• **Assigned task**: Where does the word "standard" show up in the records? Copy every line that has it.

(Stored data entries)
------------------------

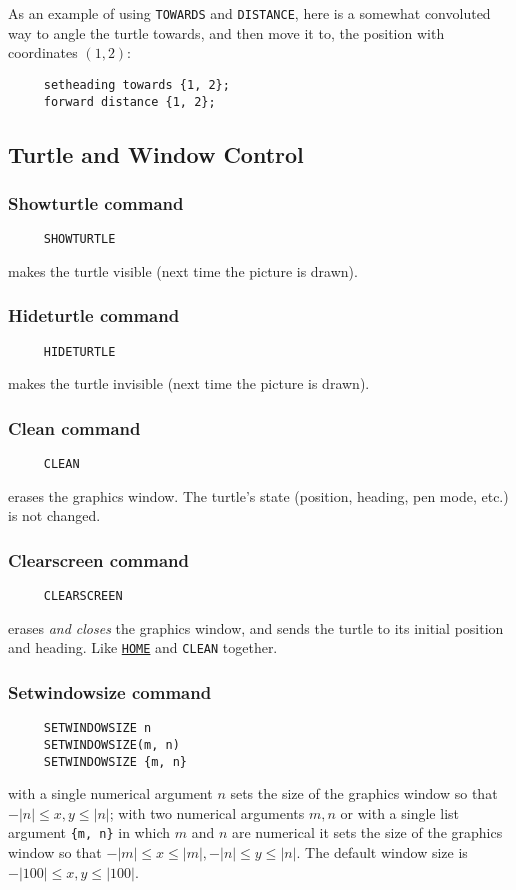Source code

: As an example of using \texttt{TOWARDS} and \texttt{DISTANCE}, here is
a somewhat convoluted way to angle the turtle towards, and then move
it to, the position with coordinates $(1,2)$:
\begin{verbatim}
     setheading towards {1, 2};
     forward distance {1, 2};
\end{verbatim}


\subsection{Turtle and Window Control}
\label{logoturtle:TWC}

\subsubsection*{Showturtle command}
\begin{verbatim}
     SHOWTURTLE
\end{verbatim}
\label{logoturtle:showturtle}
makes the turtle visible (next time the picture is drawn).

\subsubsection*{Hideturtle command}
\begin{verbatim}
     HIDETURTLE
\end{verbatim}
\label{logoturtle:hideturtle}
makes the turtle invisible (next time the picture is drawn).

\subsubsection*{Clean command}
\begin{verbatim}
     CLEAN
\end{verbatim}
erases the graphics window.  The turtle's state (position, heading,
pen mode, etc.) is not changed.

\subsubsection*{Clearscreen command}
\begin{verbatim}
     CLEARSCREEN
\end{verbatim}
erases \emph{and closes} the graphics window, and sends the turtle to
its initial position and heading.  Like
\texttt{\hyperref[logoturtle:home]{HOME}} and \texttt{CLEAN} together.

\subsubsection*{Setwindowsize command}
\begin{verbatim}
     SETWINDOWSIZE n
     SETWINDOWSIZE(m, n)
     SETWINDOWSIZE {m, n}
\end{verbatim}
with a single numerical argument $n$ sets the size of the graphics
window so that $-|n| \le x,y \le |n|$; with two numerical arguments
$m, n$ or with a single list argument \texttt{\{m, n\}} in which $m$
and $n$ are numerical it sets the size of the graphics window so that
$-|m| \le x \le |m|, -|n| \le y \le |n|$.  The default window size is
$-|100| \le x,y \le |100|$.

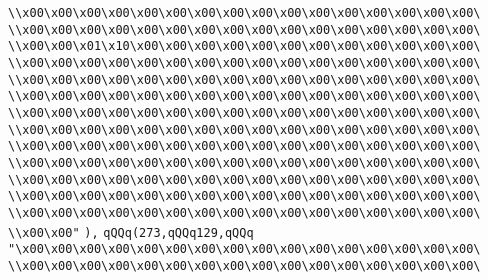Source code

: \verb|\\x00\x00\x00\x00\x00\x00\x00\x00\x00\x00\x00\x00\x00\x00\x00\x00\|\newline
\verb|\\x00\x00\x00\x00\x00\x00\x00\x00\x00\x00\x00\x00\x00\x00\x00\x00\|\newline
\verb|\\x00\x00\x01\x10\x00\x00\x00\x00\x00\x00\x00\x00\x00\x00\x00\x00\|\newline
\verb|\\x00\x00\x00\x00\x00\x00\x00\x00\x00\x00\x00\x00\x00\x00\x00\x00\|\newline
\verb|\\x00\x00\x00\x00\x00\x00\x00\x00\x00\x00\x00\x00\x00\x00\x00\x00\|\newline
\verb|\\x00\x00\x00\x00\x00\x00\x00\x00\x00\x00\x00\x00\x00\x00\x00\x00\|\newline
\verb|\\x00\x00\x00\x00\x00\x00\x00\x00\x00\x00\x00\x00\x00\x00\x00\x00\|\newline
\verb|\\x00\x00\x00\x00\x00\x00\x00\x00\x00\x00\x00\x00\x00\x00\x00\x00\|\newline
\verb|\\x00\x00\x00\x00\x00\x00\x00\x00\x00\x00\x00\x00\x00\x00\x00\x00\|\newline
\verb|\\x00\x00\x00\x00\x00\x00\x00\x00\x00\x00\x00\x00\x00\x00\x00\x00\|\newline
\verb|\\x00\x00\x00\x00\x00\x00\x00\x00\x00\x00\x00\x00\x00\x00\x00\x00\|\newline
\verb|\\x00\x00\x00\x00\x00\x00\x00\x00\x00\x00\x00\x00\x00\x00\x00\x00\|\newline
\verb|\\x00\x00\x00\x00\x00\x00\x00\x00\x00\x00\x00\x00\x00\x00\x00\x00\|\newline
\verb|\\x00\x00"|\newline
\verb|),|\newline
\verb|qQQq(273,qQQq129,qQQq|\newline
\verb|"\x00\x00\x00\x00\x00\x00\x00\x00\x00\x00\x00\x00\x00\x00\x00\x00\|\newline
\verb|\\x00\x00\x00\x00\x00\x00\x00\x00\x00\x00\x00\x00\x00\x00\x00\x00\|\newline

------------------------

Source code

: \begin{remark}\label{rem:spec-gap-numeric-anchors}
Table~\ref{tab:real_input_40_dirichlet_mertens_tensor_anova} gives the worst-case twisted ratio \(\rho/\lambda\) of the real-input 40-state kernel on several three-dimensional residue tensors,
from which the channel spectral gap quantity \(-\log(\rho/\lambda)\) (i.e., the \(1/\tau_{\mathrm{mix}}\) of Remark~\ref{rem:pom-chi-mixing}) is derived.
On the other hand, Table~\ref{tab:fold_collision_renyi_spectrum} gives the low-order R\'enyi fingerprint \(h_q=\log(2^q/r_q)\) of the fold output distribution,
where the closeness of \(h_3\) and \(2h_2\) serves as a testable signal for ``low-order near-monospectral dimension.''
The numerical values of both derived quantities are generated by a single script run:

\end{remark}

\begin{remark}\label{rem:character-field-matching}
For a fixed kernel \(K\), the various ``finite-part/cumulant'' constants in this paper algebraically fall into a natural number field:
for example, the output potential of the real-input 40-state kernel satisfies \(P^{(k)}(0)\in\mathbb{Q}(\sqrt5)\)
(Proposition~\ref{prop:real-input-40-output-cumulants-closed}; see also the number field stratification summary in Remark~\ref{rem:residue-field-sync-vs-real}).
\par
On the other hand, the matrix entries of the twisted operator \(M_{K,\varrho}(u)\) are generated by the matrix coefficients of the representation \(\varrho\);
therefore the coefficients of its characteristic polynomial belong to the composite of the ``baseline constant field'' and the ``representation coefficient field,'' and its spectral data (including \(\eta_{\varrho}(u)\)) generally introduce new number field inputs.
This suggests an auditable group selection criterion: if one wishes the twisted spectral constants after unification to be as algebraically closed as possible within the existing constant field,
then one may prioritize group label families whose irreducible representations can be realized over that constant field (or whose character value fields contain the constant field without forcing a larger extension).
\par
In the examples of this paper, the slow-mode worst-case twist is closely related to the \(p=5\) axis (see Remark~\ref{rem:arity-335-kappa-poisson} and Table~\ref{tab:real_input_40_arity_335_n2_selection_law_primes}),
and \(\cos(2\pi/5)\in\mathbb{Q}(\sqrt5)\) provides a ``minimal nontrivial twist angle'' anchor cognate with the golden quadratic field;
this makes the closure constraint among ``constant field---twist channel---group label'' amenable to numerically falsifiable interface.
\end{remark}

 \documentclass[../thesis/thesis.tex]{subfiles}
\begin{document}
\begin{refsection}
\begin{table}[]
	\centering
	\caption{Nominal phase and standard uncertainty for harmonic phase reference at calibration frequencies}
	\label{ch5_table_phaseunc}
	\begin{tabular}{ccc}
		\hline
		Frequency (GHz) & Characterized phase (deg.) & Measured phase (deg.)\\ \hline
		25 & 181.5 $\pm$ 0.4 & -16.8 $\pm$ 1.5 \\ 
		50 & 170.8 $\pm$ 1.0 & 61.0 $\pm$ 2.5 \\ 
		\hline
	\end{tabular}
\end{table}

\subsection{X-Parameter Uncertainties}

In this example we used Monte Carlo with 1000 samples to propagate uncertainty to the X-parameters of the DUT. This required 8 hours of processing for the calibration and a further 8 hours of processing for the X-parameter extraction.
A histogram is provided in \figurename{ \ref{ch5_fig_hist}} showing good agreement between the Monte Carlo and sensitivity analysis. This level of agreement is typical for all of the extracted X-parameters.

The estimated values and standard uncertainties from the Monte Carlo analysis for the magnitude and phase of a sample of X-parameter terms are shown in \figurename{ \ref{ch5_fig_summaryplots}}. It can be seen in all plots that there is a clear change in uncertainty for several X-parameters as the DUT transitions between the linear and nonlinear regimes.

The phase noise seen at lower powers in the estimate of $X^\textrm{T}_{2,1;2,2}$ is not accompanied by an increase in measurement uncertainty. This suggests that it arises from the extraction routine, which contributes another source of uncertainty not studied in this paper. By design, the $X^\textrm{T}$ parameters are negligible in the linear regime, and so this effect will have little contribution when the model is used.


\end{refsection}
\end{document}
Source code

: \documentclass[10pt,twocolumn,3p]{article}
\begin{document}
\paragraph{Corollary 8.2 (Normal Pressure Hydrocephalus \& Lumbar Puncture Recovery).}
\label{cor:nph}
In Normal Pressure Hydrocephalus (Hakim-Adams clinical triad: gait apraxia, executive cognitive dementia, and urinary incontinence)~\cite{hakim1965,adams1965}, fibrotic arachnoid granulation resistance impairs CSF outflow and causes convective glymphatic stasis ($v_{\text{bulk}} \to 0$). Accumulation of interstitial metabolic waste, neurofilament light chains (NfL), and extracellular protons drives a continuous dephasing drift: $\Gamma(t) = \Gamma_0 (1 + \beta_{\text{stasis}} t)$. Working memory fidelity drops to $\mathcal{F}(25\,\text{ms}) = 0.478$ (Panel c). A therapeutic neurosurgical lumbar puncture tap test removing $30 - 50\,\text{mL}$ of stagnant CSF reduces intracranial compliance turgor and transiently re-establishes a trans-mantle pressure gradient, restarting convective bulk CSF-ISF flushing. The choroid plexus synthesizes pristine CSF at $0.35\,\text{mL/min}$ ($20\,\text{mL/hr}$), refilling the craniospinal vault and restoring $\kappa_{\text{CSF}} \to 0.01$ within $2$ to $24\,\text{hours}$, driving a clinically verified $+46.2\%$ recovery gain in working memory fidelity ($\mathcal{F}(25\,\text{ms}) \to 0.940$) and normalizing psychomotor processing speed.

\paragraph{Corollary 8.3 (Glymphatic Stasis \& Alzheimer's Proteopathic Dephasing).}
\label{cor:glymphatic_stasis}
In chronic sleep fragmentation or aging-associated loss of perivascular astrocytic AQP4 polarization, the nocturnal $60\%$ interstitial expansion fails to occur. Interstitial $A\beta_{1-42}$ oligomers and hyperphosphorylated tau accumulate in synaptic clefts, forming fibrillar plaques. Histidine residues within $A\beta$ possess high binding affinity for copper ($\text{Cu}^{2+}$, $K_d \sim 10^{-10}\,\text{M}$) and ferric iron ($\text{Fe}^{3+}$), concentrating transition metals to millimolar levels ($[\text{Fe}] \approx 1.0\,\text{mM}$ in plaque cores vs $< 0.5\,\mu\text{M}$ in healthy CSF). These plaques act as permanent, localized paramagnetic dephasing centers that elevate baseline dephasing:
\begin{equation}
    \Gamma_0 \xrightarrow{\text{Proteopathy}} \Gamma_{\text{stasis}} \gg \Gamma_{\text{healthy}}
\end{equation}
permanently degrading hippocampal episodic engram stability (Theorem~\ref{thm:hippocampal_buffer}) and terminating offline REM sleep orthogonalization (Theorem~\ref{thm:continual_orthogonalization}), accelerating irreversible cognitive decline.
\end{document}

------------------------

• **Response area**:
	\caption{Nominal phase and standard uncertainty for harmonic phase reference at calibration frequencies}
The estimated values and standard uncertainties from the Monte Carlo analysis for the magnitude and phase of a sample of X-parameter terms are shown in \figurename{ \ref{ch5_fig_summaryplots}}. It can be seen in all plots that there is a clear change in uncertainty for several X-parameters as the DUT transitions between the linear and nonlinear regimes.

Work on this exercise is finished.